The foregoing method descriptions and the process flow diagrams are provided merely as illustrative examples and are not intended to require or imply that the blocks of the various aspects must be performed in the order presented. As may be appreciated by one of skill in the art, the order of steps in the foregoing aspects may be performed in any order. Words such as “thereafter,” “then,” “next,” etc., are not intended to limit the order of the blocks; these words are simply used to guide the reader through the description of the methods. Further, any reference to claim elements in the singular, for example, using the articles “a,” “an,” or “the,” is not to be construed as limiting the element to the singular.

The various illustrative logical blocks, modules, circuits, and algorithmic steps described in connection with the aspects disclosed herein may be implemented as electronic hardware, computer software, or combinations of both. To clearly illustrate the interchangeability of hardware and software, various components, blocks, modules, circuits, and steps have been described in terms of their functionality. Whether such functionality is implemented as hardware or software may depend on the specific application and the design constraints of the overall system.
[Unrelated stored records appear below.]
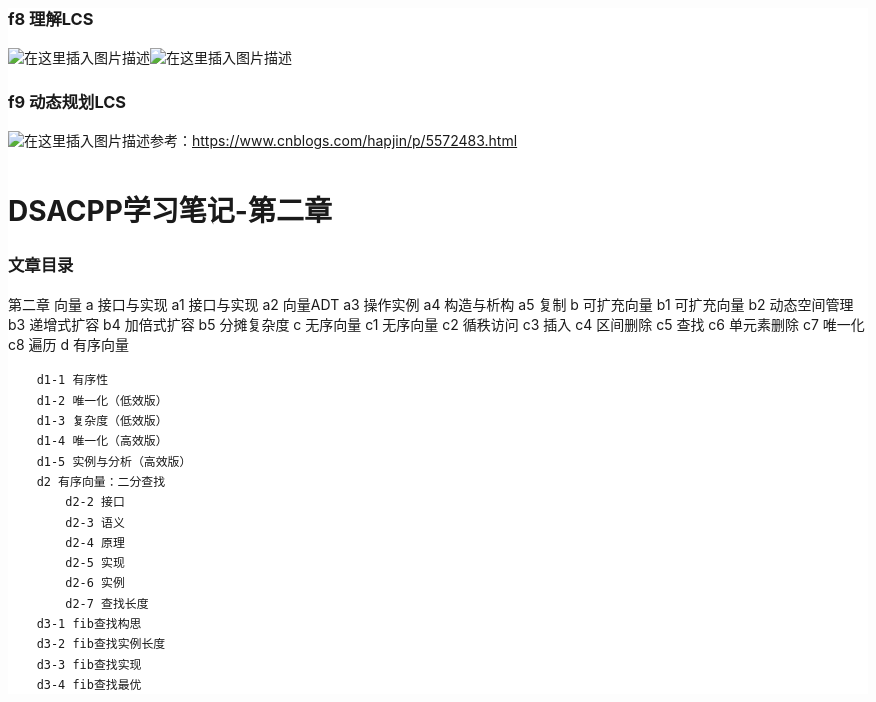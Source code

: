 ### f8 理解LCS

<img src="https://img-blog.csdnimg.cn/20200831220641192.png?x-oss-process=image/watermark,type_ZmFuZ3poZW5naGVpdGk,shadow_10,text_aHR0cHM6Ly9ibG9nLmNzZG4ubmV0L3hpYW9kaWRhZGFkYQ==,size_16,color_FFFFFF,t_70#pic_center" alt="在这里插入图片描述"><img src="https://img-blog.csdnimg.cn/2020083122124030.png?x-oss-process=image/watermark,type_ZmFuZ3poZW5naGVpdGk,shadow_10,text_aHR0cHM6Ly9ibG9nLmNzZG4ubmV0L3hpYW9kaWRhZGFkYQ==,size_16,color_FFFFFF,t_70#pic_center" alt="在这里插入图片描述">

### f9 动态规划LCS

<img src="https://img-blog.csdnimg.cn/20200831222315456.png?x-oss-process=image/watermark,type_ZmFuZ3poZW5naGVpdGk,shadow_10,text_aHR0cHM6Ly9ibG9nLmNzZG4ubmV0L3hpYW9kaWRhZGFkYQ==,size_16,color_FFFFFF,t_70#pic_center" alt="在这里插入图片描述">参考：https://www.cnblogs.com/hapjin/p/5572483.html



# DSACPP学习笔记-第二章


### 文章目录

第二章 向量
	a 接口与实现
		a1 接口与实现
		a2 向量ADT
		a3 操作实例
		a4 构造与析构
		a5 复制
	b 可扩充向量
		b1 可扩充向量
		b2 动态空间管理
		b3 递增式扩容
		b4 加倍式扩容
		b5 分摊复杂度
	c 无序向量
		c1 无序向量
		c2 循秩访问
		c3 插入
		c4 区间删除
		c5 查找
		c6 单元素删除
		c7 唯一化
		c8 遍历
	d 有序向量
	
		d1-1 有序性
		d1-2 唯一化（低效版）
		d1-3 复杂度（低效版）
		d1-4 唯一化（高效版）
		d1-5 实例与分析（高效版）
		d2 有序向量：二分查找
			d2-2 接口
			d2-3 语义
			d2-4 原理
			d2-5 实现
			d2-6 实例
			d2-7 查找长度
		d3-1 fib查找构思
		d3-2 fib查找实例长度
		d3-3 fib查找实现
		d3-4 fib查找最优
Skilled artisans may implement the described functionality in different ways for each particular application, and such implementation decisions should not be interpreted as limiting or altering the scope of the claims unless explicitly recited in the claim language.

The hardware used to implement the various illustrative logics, logical blocks, modules, and circuits described in connection with the embodiments disclosed herein may include or be performed by a general-purpose processor, a digital signal processor (DSP), an application-specific integrated circuit (ASIC), a field-programmable gate array (FPGA), a graphics processing unit (GPU), a tensor processing unit (TPU), or other programmable logic devices, discrete gate or transistor logic, discrete hardware components, or any combination thereof, designed to perform the functions described. A general-purpose processor may be a microprocessor, or alternatively, it may be any conventional processor, controller, microcontroller, or state machine. A processor may also be implemented as a combination of computing devices, such as a DSP combined with a microprocessor, multiple microprocessors, one or more microprocessors used in conjunction with a DSP core, a GPU, or AI accelerators such as TPUs. Alternatively, some operations or methods may be performed by circuitry designed specifically for a given function.
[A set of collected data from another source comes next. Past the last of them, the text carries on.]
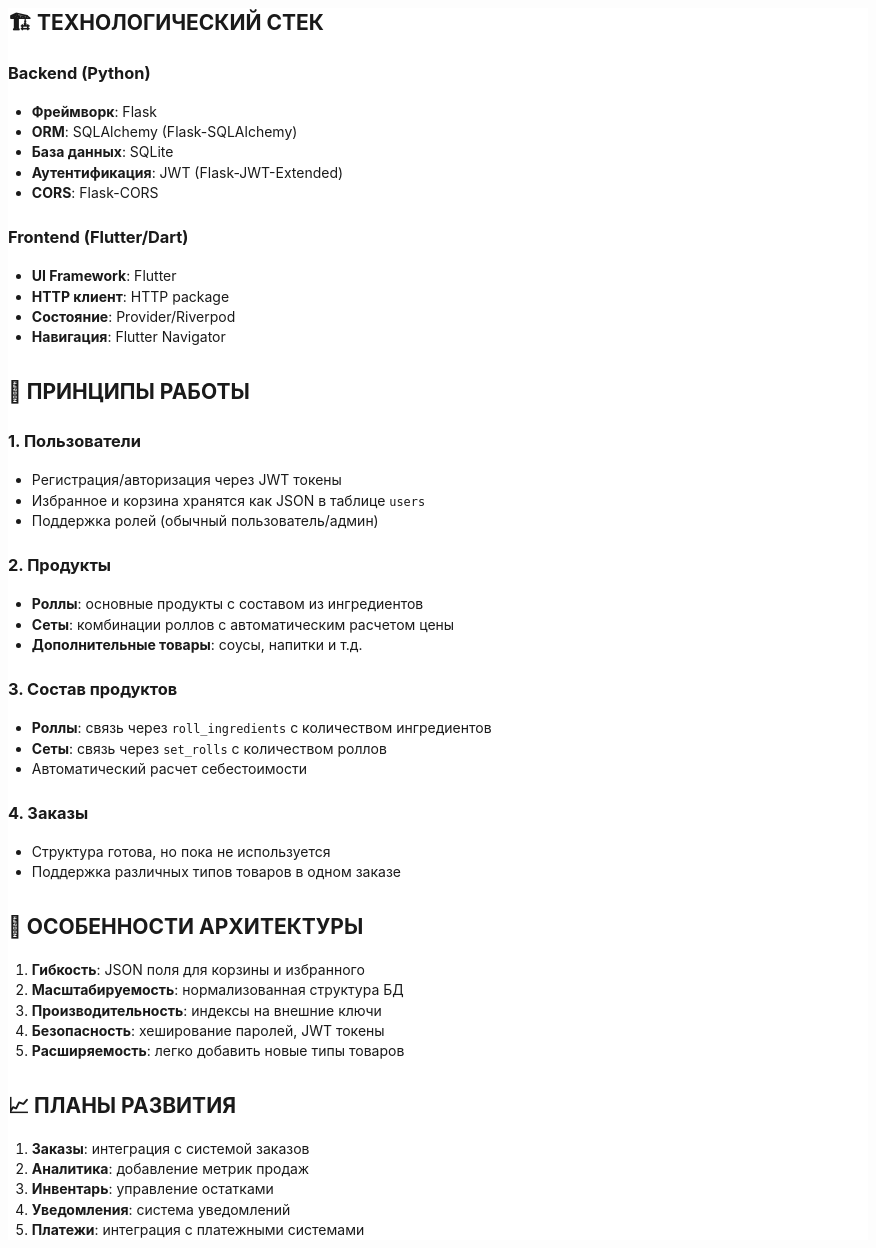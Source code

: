 ## 🏗️ ТЕХНОЛОГИЧЕСКИЙ СТЕК

### Backend (Python)
- **Фреймворк**: Flask
- **ORM**: SQLAlchemy (Flask-SQLAlchemy)
- **База данных**: SQLite
- **Аутентификация**: JWT (Flask-JWT-Extended)
- **CORS**: Flask-CORS

### Frontend (Flutter/Dart)
- **UI Framework**: Flutter
- **HTTP клиент**: HTTP package
- **Состояние**: Provider/Riverpod
- **Навигация**: Flutter Navigator

## 🔄 ПРИНЦИПЫ РАБОТЫ

### 1. **Пользователи**
- Регистрация/авторизация через JWT токены
- Избранное и корзина хранятся как JSON в таблице `users`
- Поддержка ролей (обычный пользователь/админ)

### 2. **Продукты**
- **Роллы**: основные продукты с составом из ингредиентов
- **Сеты**: комбинации роллов с автоматическим расчетом цены
- **Дополнительные товары**: соусы, напитки и т.д.

### 3. **Состав продуктов**
- **Роллы**: связь через `roll_ingredients` с количеством ингредиентов
- **Сеты**: связь через `set_rolls` с количеством роллов
- Автоматический расчет себестоимости

### 4. **Заказы**
- Структура готова, но пока не используется
- Поддержка различных типов товаров в одном заказе

## 🚀 ОСОБЕННОСТИ АРХИТЕКТУРЫ

1. **Гибкость**: JSON поля для корзины и избранного
2. **Масштабируемость**: нормализованная структура БД
3. **Производительность**: индексы на внешние ключи
4. **Безопасность**: хеширование паролей, JWT токены
5. **Расширяемость**: легко добавить новые типы товаров

## 📈 ПЛАНЫ РАЗВИТИЯ

1. **Заказы**: интеграция с системой заказов
2. **Аналитика**: добавление метрик продаж
3. **Инвентарь**: управление остатками
4. **Уведомления**: система уведомлений
5. **Платежи**: интеграция с платежными системами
In one or more embodiments, the functions described may be implemented in hardware, software, firmware, or any combination thereof. If implemented in software, the functions may be stored as one or more instructions or code on a non-transitory computer-readable medium or non-transitory processor-readable medium. The operations of a method or algorithm disclosed herein may be embodied in a processor-executable software module that resides on a non-transitory computer-readable or processor-readable storage medium. Non-transitory computer-readable or processor-readable storage media include any storage media that may be accessed by a computer or processor. By way of example, but not limitation, such non-transitory computer-readable or processor-readable media may include RAM, ROM, EEPROM, flash memory, SSDs, NVMe drives, 3D NAND flash, or any other medium capable of storing program code in the form of instructions or data structures that may be accessed by a computer. Cloud-based storage solutions, including infrastructure-as-a-service (IaaS) platforms, may provide scalable and distributed options for storing and accessing program code. In addition, the operations of a method or algorithm may reside as one or more sets of instructions or code on a non-transitory processor-readable or computer-readable medium, which may be incorporated into a computer program product. Emerging technologies, such as quantum computing storage media and blockchain-based storage solutions, may enhance data integrity and security. AI and ML-improved hardware accelerators, such as GPUs, TPUs, and other dedicated processing units, may be used to efficiently execute complex algorithms.
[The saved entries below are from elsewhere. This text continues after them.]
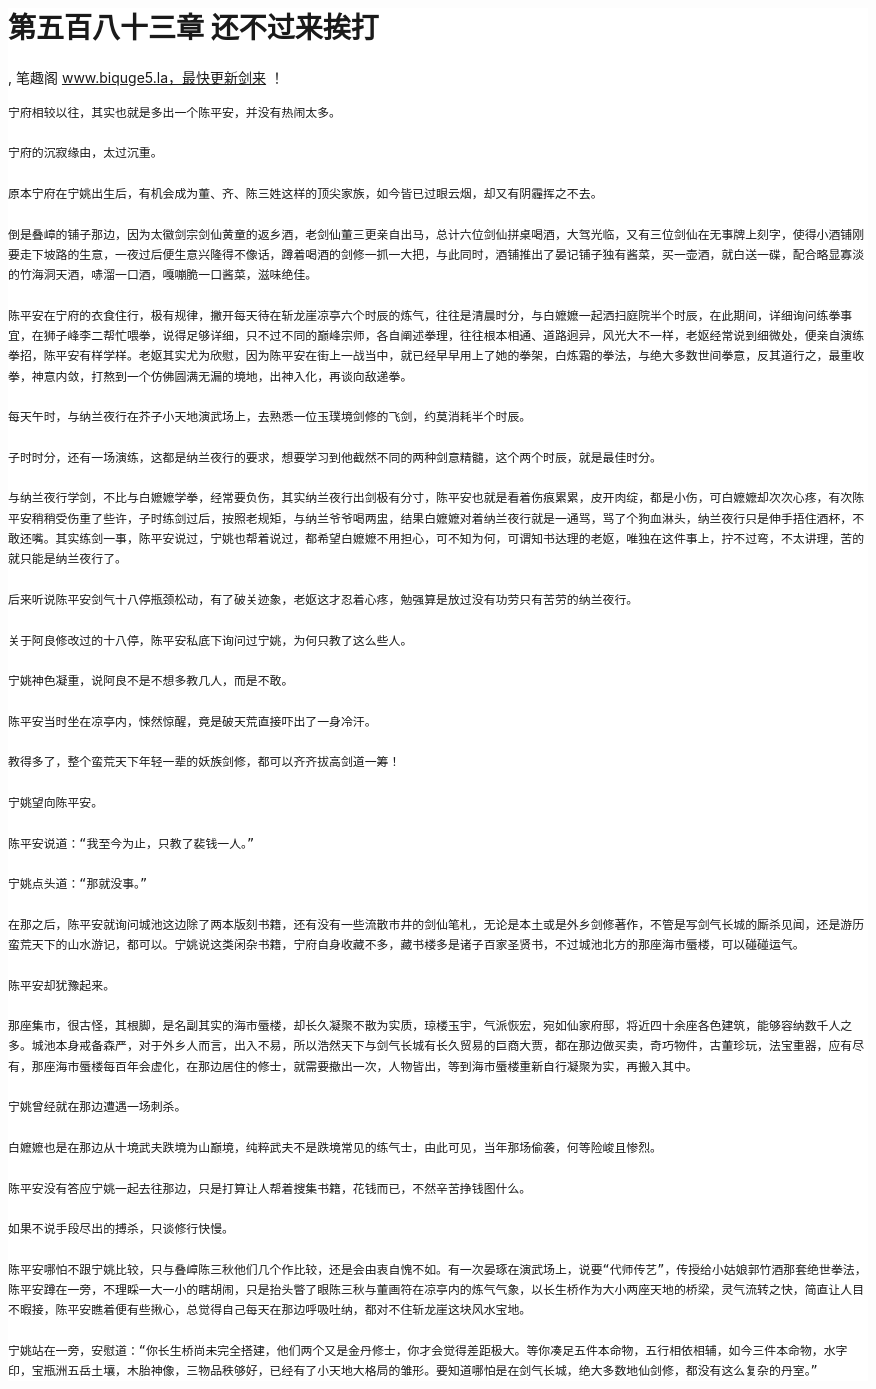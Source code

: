 # 第五百八十三章 还不过来挨打
, 笔趣阁 www.biquge5.la，最快更新剑来 ！

    宁府相较以往，其实也就是多出一个陈平安，并没有热闹太多。

    宁府的沉寂缘由，太过沉重。

    原本宁府在宁姚出生后，有机会成为董、齐、陈三姓这样的顶尖家族，如今皆已过眼云烟，却又有阴霾挥之不去。

    倒是叠嶂的铺子那边，因为太徽剑宗剑仙黄童的返乡酒，老剑仙董三更亲自出马，总计六位剑仙拼桌喝酒，大驾光临，又有三位剑仙在无事牌上刻字，使得小酒铺刚要走下坡路的生意，一夜过后便生意兴隆得不像话，蹲着喝酒的剑修一抓一大把，与此同时，酒铺推出了晏记铺子独有酱菜，买一壶酒，就白送一碟，配合略显寡淡的竹海洞天酒，哧溜一口酒，嘎嘣脆一口酱菜，滋味绝佳。

    陈平安在宁府的衣食住行，极有规律，撇开每天待在斩龙崖凉亭六个时辰的炼气，往往是清晨时分，与白嬷嬷一起洒扫庭院半个时辰，在此期间，详细询问练拳事宜，在狮子峰李二帮忙喂拳，说得足够详细，只不过不同的巅峰宗师，各自阐述拳理，往往根本相通、道路迥异，风光大不一样，老妪经常说到细微处，便亲自演练拳招，陈平安有样学样。老妪其实尤为欣慰，因为陈平安在街上一战当中，就已经早早用上了她的拳架，白炼霜的拳法，与绝大多数世间拳意，反其道行之，最重收拳，神意内敛，打熬到一个仿佛圆满无漏的境地，出神入化，再谈向敌递拳。

    每天午时，与纳兰夜行在芥子小天地演武场上，去熟悉一位玉璞境剑修的飞剑，约莫消耗半个时辰。

    子时时分，还有一场演练，这都是纳兰夜行的要求，想要学习到他截然不同的两种剑意精髓，这个两个时辰，就是最佳时分。

    与纳兰夜行学剑，不比与白嬷嬷学拳，经常要负伤，其实纳兰夜行出剑极有分寸，陈平安也就是看着伤痕累累，皮开肉绽，都是小伤，可白嬷嬷却次次心疼，有次陈平安稍稍受伤重了些许，子时练剑过后，按照老规矩，与纳兰爷爷喝两盅，结果白嬷嬷对着纳兰夜行就是一通骂，骂了个狗血淋头，纳兰夜行只是伸手捂住酒杯，不敢还嘴。其实练剑一事，陈平安说过，宁姚也帮着说过，都希望白嬷嬷不用担心，可不知为何，可谓知书达理的老妪，唯独在这件事上，拧不过弯，不太讲理，苦的就只能是纳兰夜行了。

    后来听说陈平安剑气十八停瓶颈松动，有了破关迹象，老妪这才忍着心疼，勉强算是放过没有功劳只有苦劳的纳兰夜行。

    关于阿良修改过的十八停，陈平安私底下询问过宁姚，为何只教了这么些人。

    宁姚神色凝重，说阿良不是不想多教几人，而是不敢。

    陈平安当时坐在凉亭内，悚然惊醒，竟是破天荒直接吓出了一身冷汗。

    教得多了，整个蛮荒天下年轻一辈的妖族剑修，都可以齐齐拔高剑道一筹！

    宁姚望向陈平安。

    陈平安说道：“我至今为止，只教了裴钱一人。”

    宁姚点头道：“那就没事。”

    在那之后，陈平安就询问城池这边除了两本版刻书籍，还有没有一些流散市井的剑仙笔札，无论是本土或是外乡剑修著作，不管是写剑气长城的厮杀见闻，还是游历蛮荒天下的山水游记，都可以。宁姚说这类闲杂书籍，宁府自身收藏不多，藏书楼多是诸子百家圣贤书，不过城池北方的那座海市蜃楼，可以碰碰运气。

    陈平安却犹豫起来。

    那座集市，很古怪，其根脚，是名副其实的海市蜃楼，却长久凝聚不散为实质，琼楼玉宇，气派恢宏，宛如仙家府邸，将近四十余座各色建筑，能够容纳数千人之多。城池本身戒备森严，对于外乡人而言，出入不易，所以浩然天下与剑气长城有长久贸易的巨商大贾，都在那边做买卖，奇巧物件，古董珍玩，法宝重器，应有尽有，那座海市蜃楼每百年会虚化，在那边居住的修士，就需要撤出一次，人物皆出，等到海市蜃楼重新自行凝聚为实，再搬入其中。

    宁姚曾经就在那边遭遇一场刺杀。

    白嬷嬷也是在那边从十境武夫跌境为山巅境，纯粹武夫不是跌境常见的练气士，由此可见，当年那场偷袭，何等险峻且惨烈。

    陈平安没有答应宁姚一起去往那边，只是打算让人帮着搜集书籍，花钱而已，不然辛苦挣钱图什么。

    如果不说手段尽出的搏杀，只谈修行快慢。

    陈平安哪怕不跟宁姚比较，只与叠嶂陈三秋他们几个作比较，还是会由衷自愧不如。有一次晏琢在演武场上，说要“代师传艺”，传授给小姑娘郭竹酒那套绝世拳法，陈平安蹲在一旁，不理睬一大一小的瞎胡闹，只是抬头瞥了眼陈三秋与董画符在凉亭内的炼气气象，以长生桥作为大小两座天地的桥梁，灵气流转之快，简直让人目不暇接，陈平安瞧着便有些揪心，总觉得自己每天在那边呼吸吐纳，都对不住斩龙崖这块风水宝地。

    宁姚站在一旁，安慰道：“你长生桥尚未完全搭建，他们两个又是金丹修士，你才会觉得差距极大。等你凑足五件本命物，五行相依相辅，如今三件本命物，水字印，宝瓶洲五岳土壤，木胎神像，三物品秩够好，已经有了小天地大格局的雏形。要知道哪怕是在剑气长城，绝大多数地仙剑修，都没有这么复杂的丹室。”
The preceding description of the disclosed aspects is provided to enable any person skilled in the art to make or use the claims. Various modifications to these aspects may be apparent to those skilled in the art, and the generic principles defined herein may be applied to other aspects without departing from the scope of the claims. Thus, the present disclosure is not intended to be limited to the aspects shown herein but is to be accorded the widest scope consistent with the following claims and the principles and novel features disclosed herein.

Claims

What is claimed is:

1. A method performed by a processing system of a computing device that executes a first state-space model, accesses a vector database stored in dynamic random-access memory, and includes on-chip static random-access memory for model state, the method comprising:

processing a plurality of document chunks through the first state-space model to form a plurality of hidden states;

computing, for each document chunk, a corresponding key;

storing, in the vector database, a plurality of tuples, each tuple including a key and a hidden state;

receiving, by the processing system, a first query;

computing a query key for the first query;

retrieving, from the vector database, a set of tuples selected by a nearest-neighbor search that uses the stored keys and the query key;

computing a fused hidden state by applying a fusion function across hidden states of the set of tuples;

loading the fused hidden state into the on-chip static random-access memory of the computing device as an initialization state of the first state-space model;

processing tokens of the first query through the first state-space model from the initialization state; and

generating answer tokens as a function of the fused hidden state and the tokens of the first query.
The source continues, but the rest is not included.